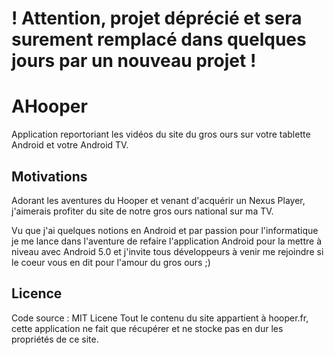 # ! Attention, projet déprécié et sera surement remplacé dans quelques jours par un nouveau projet !

# AHooper

Application reportoriant les vidéos du site du gros ours sur votre tablette Android et votre Android TV.

## Motivations

Adorant les aventures du Hooper et venant d'acquérir un Nexus Player, j'aimerais profiter du site de notre gros ours national sur ma TV.

Vu que j'ai quelques notions en Android et par passion pour l'informatique je me lance dans l'aventure de refaire l'application Android pour la mettre à niveau avec Android 5.0 et j'invite tous développeurs à venir me rejoindre si le coeur vous en dit pour l'amour du gros ours ;)

## Licence 
Code source : MIT Licene
Tout le contenu du site appartient à hooper.fr, cette application ne fait que récupérer et ne stocke pas en dur les propriétés de ce site.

**Requirement:**
Exactly as written, give every entry again, but not the pictures.

**Response area:**
 # ! Attention, projet déprécié et sera surement remplacé dans quelques jours par un nouveau projet !

# AHooper

Application reportoriant les vidéos du site du gros ours sur votre tablette Android et votre Android TV.

## Motivations

Adorant les aventures du Hooper et venant d'acquérir un Nexus Player, j'aimerais profiter du site de notre gros ours national sur ma TV.

Vu que j'ai quelques notions en Android et par passion pour l'informatique je me lance dans l'aventure de refaire l'application Android pour la mettre à niveau avec Android 5.0 et j'invite tous développeurs à venir me rejoindre si le coeur vous en dit pour l'amour du gros ours ;)

## Licence 
Code source : MIT Licene
Tout le contenu du site appartient à hooper.fr, cette application ne fait que récupérer et ne stocke pas en dur les propriétés de ce site.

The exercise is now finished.